TASK INSTRUCTIONS |
Your answer must consist of exactly the lines below, starting with the line with "FAIL [out](../result/GRP511-1/SMT.out) |" and going on through the line with "FAIL [out](../result/GRP512-1/SMT.out) |", and nothing else.

SOURCE DATA |
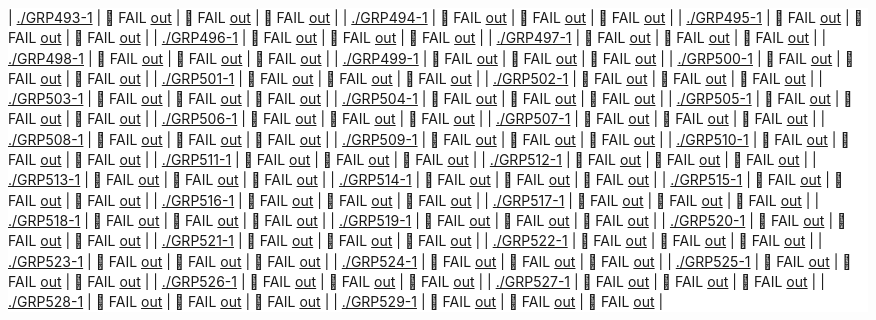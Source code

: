 | [./GRP493-1](./GRP493-1) | 🔴 FAIL [out](../result/GRP493-1/LPO.out) | 🔴 FAIL [out](../result/GRP493-1/Hammer.out) | 🔴 FAIL [out](../result/GRP493-1/SMT.out) |
| [./GRP494-1](./GRP494-1) | 🔴 FAIL [out](../result/GRP494-1/LPO.out) | 🔴 FAIL [out](../result/GRP494-1/Hammer.out) | 🔴 FAIL [out](../result/GRP494-1/SMT.out) |
| [./GRP495-1](./GRP495-1) | 🔴 FAIL [out](../result/GRP495-1/LPO.out) | 🔴 FAIL [out](../result/GRP495-1/Hammer.out) | 🔴 FAIL [out](../result/GRP495-1/SMT.out) |
| [./GRP496-1](./GRP496-1) | 🔴 FAIL [out](../result/GRP496-1/LPO.out) | 🔴 FAIL [out](../result/GRP496-1/Hammer.out) | 🔴 FAIL [out](../result/GRP496-1/SMT.out) |
| [./GRP497-1](./GRP497-1) | 🔴 FAIL [out](../result/GRP497-1/LPO.out) | 🔴 FAIL [out](../result/GRP497-1/Hammer.out) | 🔴 FAIL [out](../result/GRP497-1/SMT.out) |
| [./GRP498-1](./GRP498-1) | 🔴 FAIL [out](../result/GRP498-1/LPO.out) | 🔴 FAIL [out](../result/GRP498-1/Hammer.out) | 🔴 FAIL [out](../result/GRP498-1/SMT.out) |
| [./GRP499-1](./GRP499-1) | 🔴 FAIL [out](../result/GRP499-1/LPO.out) | 🔴 FAIL [out](../result/GRP499-1/Hammer.out) | 🔴 FAIL [out](../result/GRP499-1/SMT.out) |
| [./GRP500-1](./GRP500-1) | 🔴 FAIL [out](../result/GRP500-1/LPO.out) | 🔴 FAIL [out](../result/GRP500-1/Hammer.out) | 🔴 FAIL [out](../result/GRP500-1/SMT.out) |
| [./GRP501-1](./GRP501-1) | 🔴 FAIL [out](../result/GRP501-1/LPO.out) | 🔴 FAIL [out](../result/GRP501-1/Hammer.out) | 🔴 FAIL [out](../result/GRP501-1/SMT.out) |
| [./GRP502-1](./GRP502-1) | 🔴 FAIL [out](../result/GRP502-1/LPO.out) | 🔴 FAIL [out](../result/GRP502-1/Hammer.out) | 🔴 FAIL [out](../result/GRP502-1/SMT.out) |
| [./GRP503-1](./GRP503-1) | 🔴 FAIL [out](../result/GRP503-1/LPO.out) | 🔴 FAIL [out](../result/GRP503-1/Hammer.out) | 🔴 FAIL [out](../result/GRP503-1/SMT.out) |
| [./GRP504-1](./GRP504-1) | 🔴 FAIL [out](../result/GRP504-1/LPO.out) | 🔴 FAIL [out](../result/GRP504-1/Hammer.out) | 🔴 FAIL [out](../result/GRP504-1/SMT.out) |
| [./GRP505-1](./GRP505-1) | 🔴 FAIL [out](../result/GRP505-1/LPO.out) | 🔴 FAIL [out](../result/GRP505-1/Hammer.out) | 🔴 FAIL [out](../result/GRP505-1/SMT.out) |
| [./GRP506-1](./GRP506-1) | 🔴 FAIL [out](../result/GRP506-1/LPO.out) | 🔴 FAIL [out](../result/GRP506-1/Hammer.out) | 🔴 FAIL [out](../result/GRP506-1/SMT.out) |
| [./GRP507-1](./GRP507-1) | 🔴 FAIL [out](../result/GRP507-1/LPO.out) | 🔴 FAIL [out](../result/GRP507-1/Hammer.out) | 🔴 FAIL [out](../result/GRP507-1/SMT.out) |
| [./GRP508-1](./GRP508-1) | 🔴 FAIL [out](../result/GRP508-1/LPO.out) | 🔴 FAIL [out](../result/GRP508-1/Hammer.out) | 🔴 FAIL [out](../result/GRP508-1/SMT.out) |
| [./GRP509-1](./GRP509-1) | 🔴 FAIL [out](../result/GRP509-1/LPO.out) | 🔴 FAIL [out](../result/GRP509-1/Hammer.out) | 🔴 FAIL [out](../result/GRP509-1/SMT.out) |
| [./GRP510-1](./GRP510-1) | 🔴 FAIL [out](../result/GRP510-1/LPO.out) | 🔴 FAIL [out](../result/GRP510-1/Hammer.out) | 🔴 FAIL [out](../result/GRP510-1/SMT.out) |
| [./GRP511-1](./GRP511-1) | 🔴 FAIL [out](../result/GRP511-1/LPO.out) | 🔴 FAIL [out](../result/GRP511-1/Hammer.out) | 🔴 FAIL [out](../result/GRP511-1/SMT.out) |
| [./GRP512-1](./GRP512-1) | 🔴 FAIL [out](../result/GRP512-1/LPO.out) | 🔴 FAIL [out](../result/GRP512-1/Hammer.out) | 🔴 FAIL [out](../result/GRP512-1/SMT.out) |
| [./GRP513-1](./GRP513-1) | 🔴 FAIL [out](../result/GRP513-1/LPO.out) | 🔴 FAIL [out](../result/GRP513-1/Hammer.out) | 🔴 FAIL [out](../result/GRP513-1/SMT.out) |
| [./GRP514-1](./GRP514-1) | 🔴 FAIL [out](../result/GRP514-1/LPO.out) | 🔴 FAIL [out](../result/GRP514-1/Hammer.out) | 🔴 FAIL [out](../result/GRP514-1/SMT.out) |
| [./GRP515-1](./GRP515-1) | 🔴 FAIL [out](../result/GRP515-1/LPO.out) | 🔴 FAIL [out](../result/GRP515-1/Hammer.out) | 🔴 FAIL [out](../result/GRP515-1/SMT.out) |
| [./GRP516-1](./GRP516-1) | 🔴 FAIL [out](../result/GRP516-1/LPO.out) | 🔴 FAIL [out](../result/GRP516-1/Hammer.out) | 🔴 FAIL [out](../result/GRP516-1/SMT.out) |
| [./GRP517-1](./GRP517-1) | 🔴 FAIL [out](../result/GRP517-1/LPO.out) | 🔴 FAIL [out](../result/GRP517-1/Hammer.out) | 🔴 FAIL [out](../result/GRP517-1/SMT.out) |
| [./GRP518-1](./GRP518-1) | 🔴 FAIL [out](../result/GRP518-1/LPO.out) | 🔴 FAIL [out](../result/GRP518-1/Hammer.out) | 🔴 FAIL [out](../result/GRP518-1/SMT.out) |
| [./GRP519-1](./GRP519-1) | 🔴 FAIL [out](../result/GRP519-1/LPO.out) | 🔴 FAIL [out](../result/GRP519-1/Hammer.out) | 🔴 FAIL [out](../result/GRP519-1/SMT.out) |
| [./GRP520-1](./GRP520-1) | 🔴 FAIL [out](../result/GRP520-1/LPO.out) | 🔴 FAIL [out](../result/GRP520-1/Hammer.out) | 🔴 FAIL [out](../result/GRP520-1/SMT.out) |
| [./GRP521-1](./GRP521-1) | 🔴 FAIL [out](../result/GRP521-1/LPO.out) | 🔴 FAIL [out](../result/GRP521-1/Hammer.out) | 🔴 FAIL [out](../result/GRP521-1/SMT.out) |
| [./GRP522-1](./GRP522-1) | 🔴 FAIL [out](../result/GRP522-1/LPO.out) | 🔴 FAIL [out](../result/GRP522-1/Hammer.out) | 🔴 FAIL [out](../result/GRP522-1/SMT.out) |
| [./GRP523-1](./GRP523-1) | 🔴 FAIL [out](../result/GRP523-1/LPO.out) | 🔴 FAIL [out](../result/GRP523-1/Hammer.out) | 🔴 FAIL [out](../result/GRP523-1/SMT.out) |
| [./GRP524-1](./GRP524-1) | 🔴 FAIL [out](../result/GRP524-1/LPO.out) | 🔴 FAIL [out](../result/GRP524-1/Hammer.out) | 🔴 FAIL [out](../result/GRP524-1/SMT.out) |
| [./GRP525-1](./GRP525-1) | 🔴 FAIL [out](../result/GRP525-1/LPO.out) | 🔴 FAIL [out](../result/GRP525-1/Hammer.out) | 🔴 FAIL [out](../result/GRP525-1/SMT.out) |
| [./GRP526-1](./GRP526-1) | 🔴 FAIL [out](../result/GRP526-1/LPO.out) | 🔴 FAIL [out](../result/GRP526-1/Hammer.out) | 🔴 FAIL [out](../result/GRP526-1/SMT.out) |
| [./GRP527-1](./GRP527-1) | 🔴 FAIL [out](../result/GRP527-1/LPO.out) | 🔴 FAIL [out](../result/GRP527-1/Hammer.out) | 🔴 FAIL [out](../result/GRP527-1/SMT.out) |
| [./GRP528-1](./GRP528-1) | 🔴 FAIL [out](../result/GRP528-1/LPO.out) | 🔴 FAIL [out](../result/GRP528-1/Hammer.out) | 🔴 FAIL [out](../result/GRP528-1/SMT.out) |
| [./GRP529-1](./GRP529-1) | 🔴 FAIL [out](../result/GRP529-1/LPO.out) | 🔴 FAIL [out](../result/GRP529-1/Hammer.out) | 🔴 FAIL [out](../result/GRP529-1/SMT.out) |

ANSWER TO THIS EXERCISE |
| [./GRP511-1](./GRP511-1) | 🔴 FAIL [out](../result/GRP511-1/LPO.out) | 🔴 FAIL [out](../result/GRP511-1/Hammer.out) | 🔴 FAIL [out](../result/GRP511-1/SMT.out) |
| [./GRP512-1](./GRP512-1) | 🔴 FAIL [out](../result/GRP512-1/LPO.out) | 🔴 FAIL [out](../result/GRP512-1/Hammer.out) | 🔴 FAIL [out](../result/GRP512-1/SMT.out) |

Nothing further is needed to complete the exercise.